As with all of the Final Fantasy (FF) games (that I have played) there is a strong emphasis on both the story and characters, with the initial few (make that 20+) hours of gameplay doing little more than setting up the storyline, characters and their motivations, while also allowing us to learn the slightly complicated control and levelling system. The game opens with a beautifully rendered intro sequence in which we are introduced to three of the main characters while the haunting theme tune plays in the background. There are quite a few of these lengthy videos interspersed throughout the game, and beautiful as they are, it does soon become irritating when you just want to get on with playing the game and can't because there's no way of skipping.
Gameplay is pretty linear through the first couple of discs, although you can spend time exploring, there is a story that needs to be followed. Talking of the story, I'm not going to go into any detail (part of the fun of these games is the unfolding story), but it is reasonable if a little confused at times. The tension does build up nicely especially in the lead-up to the final confrontation, but there are a couple of points where it feels forced and there's one aspect that I really didn't get (I can't tell which, because that would be a definite plot spoiler). The characters are pretty reasonable too, the main hero, Squall is well enough rounded, if a little stroppy, while the bad guy still has that little something that makes me feel sorry for him. Of all the playable characters there's only one that really annoys me (Selphie) and she is just too chirpy for her own good.

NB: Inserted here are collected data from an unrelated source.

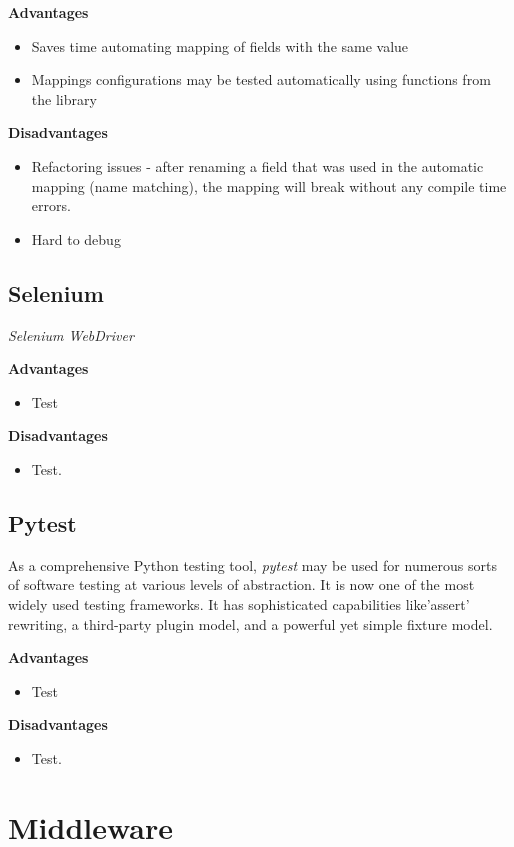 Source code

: \textbf{Advantages}
\begin{itemize}
    \item Saves time automating mapping of fields with the same value
    \item Mappings configurations may be tested automatically using functions from the library
\end{itemize}
\textbf{Disadvantages}
\begin{itemize}
    \item Refactoring issues - after renaming a field that was used in the automatic mapping (name matching), the mapping will break without any compile time errors.
    \item Hard to debug
\end{itemize}

\subsection{Selenium}

\textit{Selenium WebDriver} \cite{selenium}


\textbf{Advantages}
\begin{itemize}
    \item Test
\end{itemize}

\textbf{Disadvantages}
\begin{itemize}
    \item Test.
\end{itemize}

\subsection{Pytest}


As a comprehensive Python testing tool, \textit{pytest} \cite{pytest} may be used for numerous sorts of software testing at various levels of abstraction. It is now one of the most widely used testing frameworks. It has sophisticated capabilities like'assert' rewriting, a third-party plugin model, and a powerful yet simple fixture model.

\textbf{Advantages}
\begin{itemize}
    \item Test
\end{itemize}

\textbf{Disadvantages}
\begin{itemize}
    \item Test.
\end{itemize}

\section{Middleware}
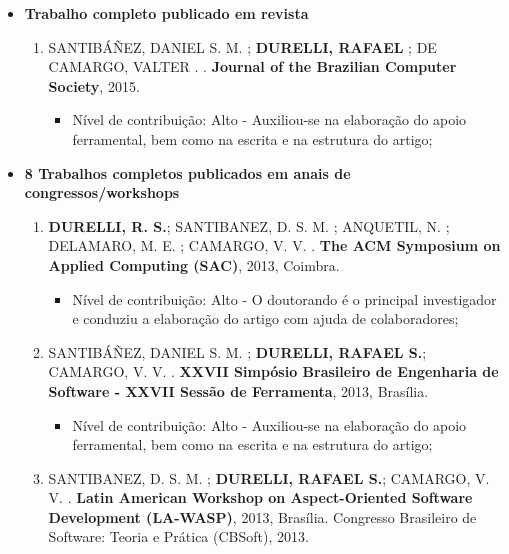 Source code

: \begin{itemize}
	\item \textbf{Trabalho completo publicado em revista}
			
			\begin{enumerate}
			    \item SANTIBÁÑEZ, DANIEL S. M. ; \textbf{DURELLI, RAFAEL} ; DE CAMARGO, VALTER . . \textbf{Journal of the Brazilian Computer Society}, 2015.
			  \begin{itemize}
			        \item Nível de contribuição: Alto - Auxiliou-se na elaboração do apoio ferramental, bem como na escrita e na estrutura do artigo;
			    \end{itemize}
			\end{enumerate}
	\item \textbf{8 Trabalhos completos publicados em anais de congressos/workshops}
	\begin{enumerate}
	 	
	 	\item \textbf{DURELLI, R. S.}; SANTIBANEZ, D. S. M. ; ANQUETIL, N. ; DELAMARO, M. E. ; CAMARGO, V. V. . \textbf{The ACM Symposium on Applied Computing (SAC)}, 2013, Coimbra.
	 	
	 	    \begin{itemize}
			        \item Nível de contribuição: Alto - O doutorando é o principal investigador e conduziu a elaboração do artigo com ajuda de colaboradores;
			    \end{itemize}
		
		\item SANTIBÁÑEZ, DANIEL S. M. ; \textbf{DURELLI, RAFAEL S.}; CAMARGO, V. V. . \textbf{XXVII Simpósio Brasileiro de Engenharia de Software - XXVII Sessão de Ferramenta}, 2013, Brasília.
		    \begin{itemize}
			        \item Nível de contribuição: Alto - Auxiliou-se na elaboração do apoio ferramental, bem como na escrita e na estrutura do artigo;
			    \end{itemize}
		
		\item SANTIBANEZ, D. S. M. ; \textbf{DURELLI, RAFAEL S.}; CAMARGO, V. V. . \textbf{Latin American Workshop on Aspect-Oriented Software Development (LA-WASP)}, 2013, Brasília. Congresso Brasileiro de Software: Teoria e Prática (CBSoft), 2013.
		

\end{enumerate}
\end{itemize}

As with all of the Final Fantasy (and other RPGs) I have played, the ultimate aim of FFVIII is to level your character up in readiness for the final confrontation. Levelling up takes the form of battling various creatures, to be honest there could be more variety in the different creatures to be battled, many of them are just too similar. The difficulty level is just about right at any stage, with the 'bosses' giving a challenge, but never too difficult as long as you don't wander to far from the beaten path. Navigation is a little confusing though, there are points where I got lost, even after having played this game on several occasions. The inability to change the view is probably the biggest problem, although there are maps available, I often find it difficult to get my bearings. Save points can often feel a bit thin on the ground, there have been a few occasions where I've been desperate to save so that I can put the game down for the day. On the question of saving your game, the PS3 doesn't use physical memory cards, so you will need to create a virtual PS1 memory card to save your progress.
Along with increasing your character's statistics through levelling up, you will need to teach them new skills and build up their supply of magic. The method of learning new skills is a little convoluted and basically requires junctioning powerful allies, GFs, to your characters and then these GFs will gain points towards learning skills whenever they are carried into battle. The method by which magic is acquired is also rather awkward, instead of being able to buy or collect magic and then having so many points to use in casting spells, magic needs to be drawn from enemies during battle. As magic collected can then be linked to various stats, it soon becomes a necessary evil to extend battles in order to maximise your strength. I, personally, find this can become, well, tedious to say the least. Talking of tedious, while the GFs are actually helpful in battle (unlike FFXII) their summoning sequences are just too long and again cannot be skipped.
The actual control system itself, as in which buttons need to be pressed, can be confusing, especially if playing FFVIII immediately after any other game. There is a lot of emphasis on using the circle and triangle buttons, rather than the cross. I find it takes me quite a time to get used to the configuration and then once I have, it affects all the other games I play afterwards. It's a good job that this is a game that keeps me occupied for hours then isn't it? This isn't a game that takes a few hours to complete, but one that takes upwards of 100 hours, if you are going to complete every side-quest and challenge. Even just completing the basic storyline will take 30+ hours, but then as with other FF games there are a multitude of side-quests that can be completed. Some of these side quests are enjoyable while others I simply can't be bothered with, but to get everything available within the game is pretty difficult. My recommendation if you're after a perfect game is to find a walkthrough (gamesfaqs.com), it's either that or replaying the game several times to discover new items.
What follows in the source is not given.